[Document images with source code]
- - - - -
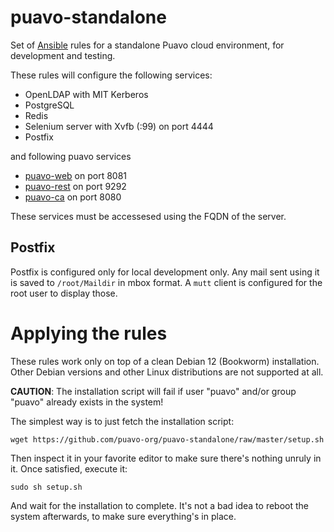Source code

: # puavo-standalone

Set of [Ansible](https://www.ansible.com/) rules for a standalone Puavo cloud environment, for development and testing.

These rules will configure the following services:

  - OpenLDAP with MIT Kerberos
  - PostgreSQL
  - Redis
  - Selenium server with Xvfb (:99) on port 4444
  - Postfix

and following puavo services

  - [puavo-web](https://github.com/puavo-org/puavo-web) on port 8081
  - [puavo-rest](https://github.com/puavo-org/puavo-web/tree/master/rest) on port 9292
  - [puavo-ca](https://github.com/puavo-org/puavo-ca) on port 8080

These services must be accessesed using the FQDN of the server.

## Postfix

Postfix is configured only for local development only. Any mail sent using it is saved to `/root/Maildir` in mbox format. A `mutt` client is configured for the root user to display those.

# Applying the rules

These rules work only on top of a clean Debian 12 (Bookworm) installation. Other Debian versions and other Linux distributions are not supported at all.

**CAUTION**: The installation script will fail if user "puavo" and/or group "puavo" already exists in the system!

The simplest way is to just fetch the installation script:

    wget https://github.com/puavo-org/puavo-standalone/raw/master/setup.sh

Then inspect it in your favorite editor to make sure there's nothing unruly in it. Once satisfied, execute it:

    sudo sh setup.sh

And wait for the installation to complete. It's not a bad idea to reboot the system afterwards, to make sure everything's in place.
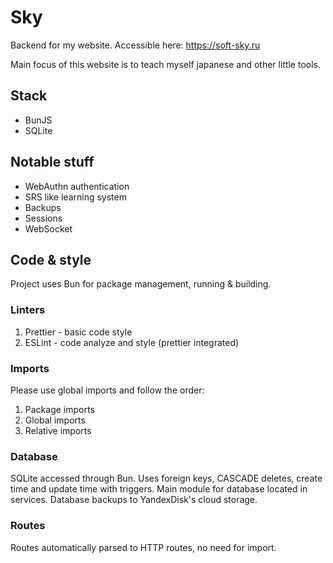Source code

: # Sky
Backend for my website. Accessible here: https://soft-sky.ru

Main focus of this website is to teach myself japanese and other little tools.

## Stack
- BunJS
- SQLite

## Notable stuff
- WebAuthn authentication
- SRS like learning system
- Backups
- Sessions
- WebSocket

## Code & style
Project uses Bun for package management, running & building.

### Linters
1. Prettier - basic code style
2. ESLint - code analyze and style (prettier integrated)

### Imports
Please use global imports and follow the order:
1. Package imports
2. Global imports
3. Relative imports

### Database
SQLite accessed through Bun. Uses foreign keys, CASCADE deletes, create time and update time with triggers. Main module for database located in services. Database backups to YandexDisk's cloud storage.

### Routes
Routes automatically parsed to HTTP routes, no need for import.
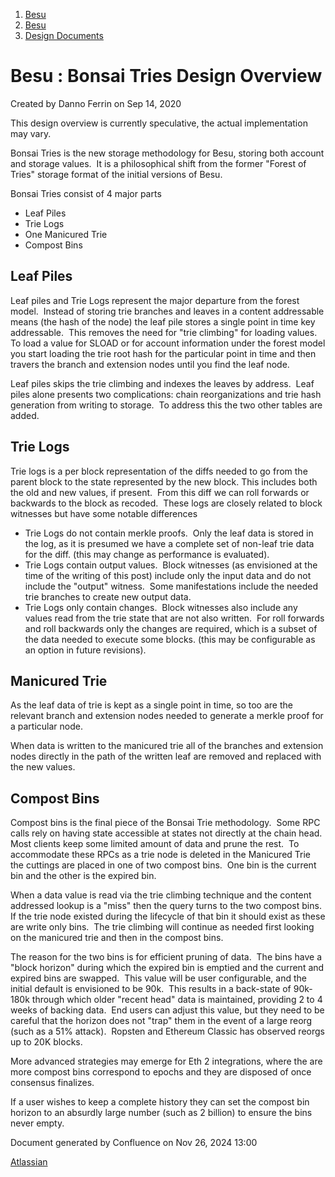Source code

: 1. [Besu](index.html)
2. [Besu](Besu_22151173.html)
3. [Design Documents](Design-Documents_22153916.html)

# Besu : Bonsai Tries Design Overview

Created by Danno Ferrin on Sep 14, 2020

This design overview is currently speculative, the actual implementation may vary.

Bonsai Tries is the new storage methodology for Besu, storing both account and storage values.  It is a philosophical shift from the former "Forest of Tries" storage format of the initial versions of Besu.

Bonsai Tries consist of 4 major parts

- Leaf Piles
- Trie Logs
- One Manicured Trie
- Compost Bins

## Leaf Piles

Leaf piles and Trie Logs represent the major departure from the forest model.  Instead of storing trie branches and leaves in a content addressable means (the hash of the node) the leaf pile stores a single point in time key addressable.  This removes the need for "trie climbing" for loading values.  To load a value for SLOAD or for account information under the forest model you start loading the trie root hash for the particular point in time and then travers the branch and extension nodes until you find the leaf node. 

Leaf piles skips the trie climbing and indexes the leaves by address.  Leaf piles alone presents two complications: chain reorganizations and trie hash generation from writing to storage.  To address this the two other tables are added.

## Trie Logs

Trie logs is a per block representation of the diffs needed to go from the parent block to the state represented by the new block. This includes both the old and new values, if present.  From this diff we can roll forwards or backwards to the block as recoded.  These logs are closely related to block witnesses but have some notable differences

- Trie Logs do not contain merkle proofs.  Only the leaf data is stored in the log, as it is presumed we have a complete set of non-leaf trie data for the diff. (this may change as performance is evaluated).
- Trie Logs contain output values.  Block witnesses (as envisioned at the time of the writing of this post) include only the input data and do not include the "output" witness.  Some manifestations include the needed trie branches to create new output data.
- Trie Logs only contain changes.  Block witnesses also include any values read from the trie state that are not also written.  For roll forwards and roll backwards only the changes are required, which is a subset of the data needed to execute some blocks. (this may be configurable as an option in future revisions).

## Manicured Trie

As the leaf data of trie is kept as a single point in time, so too are the relevant branch and extension nodes needed to generate a merkle proof for a particular node.

When data is written to the manicured trie all of the branches and extension nodes directly in the path of the written leaf are removed and replaced with the new values.

## Compost Bins

Compost bins is the final piece of the Bonsai Trie methodology.  Some RPC calls rely on having state accessible at states not directly at the chain head.  Most clients keep some limited amount of data and prune the rest.  To accommodate these RPCs as a trie node is deleted in the Manicured Trie the cuttings are placed in one of two compost bins.  One bin is the current bin and the other is the expired bin. 

When a data value is read via the trie climbing technique and the content addressed lookup is a "miss" then the query turns to the two compost bins.  If the trie node existed during the lifecycle of that bin it should exist as these are write only bins.  The trie climbing will continue as needed first looking on the manicured trie and then in the compost bins.

The reason for the two bins is for efficient pruning of data.  The bins have a "block horizon" during which the expired bin is emptied and the current and expired bins are swapped.  This value will be user configurable, and the initial default is envisioned to be 90k.  This results in a back-state of 90k-180k through which older "recent head" data is maintained, providing 2 to 4 weeks of backing data.  End users can adjust this value, but they need to be careful that the horizon does not "trap" them in the event of a large reorg (such as a 51% attack).  Ropsten and Ethereum Classic has observed reorgs up to 20K blocks.

More advanced strategies may emerge for Eth 2 integrations, where the are more compost bins correspond to epochs and they are disposed of once consensus finalizes.

If a user wishes to keep a complete history they can set the compost bin horizon to an absurdly large number (such as 2 billion) to ensure the bins never empty.

Document generated by Confluence on Nov 26, 2024 13:00

[Atlassian](http://www.atlassian.com/)
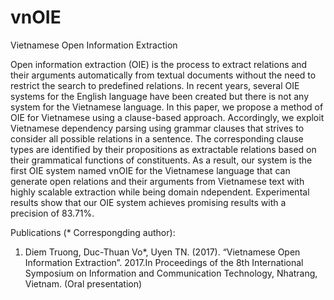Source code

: # vnOIE
Vietnamese Open Information Extraction

Open information extraction (OIE) is the process to extract relations and their arguments automatically from textual documents without the need to restrict the search to predefined relations. In recent years, several OIE systems for the English language have been created but there is not any system for the Vietnamese language. In this paper, we propose a method of OIE for Vietnamese using a clause-based approach. Accordingly, we exploit Vietnamese dependency parsing using grammar clauses that strives to consider all possible relations in a sentence. The corresponding clause types are identified by their propositions as extractable relations based on their grammatical functions of constituents. As a result, our system is the first OIE system named vnOIE for the Vietnamese language that can generate open relations and their arguments from Vietnamese text with highly scalable extraction while being domain ndependent. Experimental   results   show   that   our   OIE   system   achieves promising results with a precision of 83.71%.

Publications (* Correspongding author): 
1. Diem Truong, Duc-Thuan Vo*, Uyen TN. (2017). “Vietnamese Open Information Extraction”. 2017.In Proceedings of the 8th International Symposium on Information and Communication Technology, Nhatrang, Vietnam. (Oral presentation)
- - - - -
Using the records above, set down exactly the lines from the one with "Set of [Ansible](https://www.ansible.com/)" through the one with "- [puavo-ca](https://github.com/puavo-org/puavo-ca) on", inclusive, and nothing more.

Set of [Ansible](https://www.ansible.com/) rules for a standalone Puavo cloud environment, for development and testing.

These rules will configure the following services:

  - OpenLDAP with MIT Kerberos
  - PostgreSQL
  - Redis
  - Selenium server with Xvfb (:99) on port 4444
  - Postfix

and following puavo services

  - [puavo-web](https://github.com/puavo-org/puavo-web) on port 8081
  - [puavo-rest](https://github.com/puavo-org/puavo-web/tree/master/rest) on port 9292
  - [puavo-ca](https://github.com/puavo-org/puavo-ca) on port 8080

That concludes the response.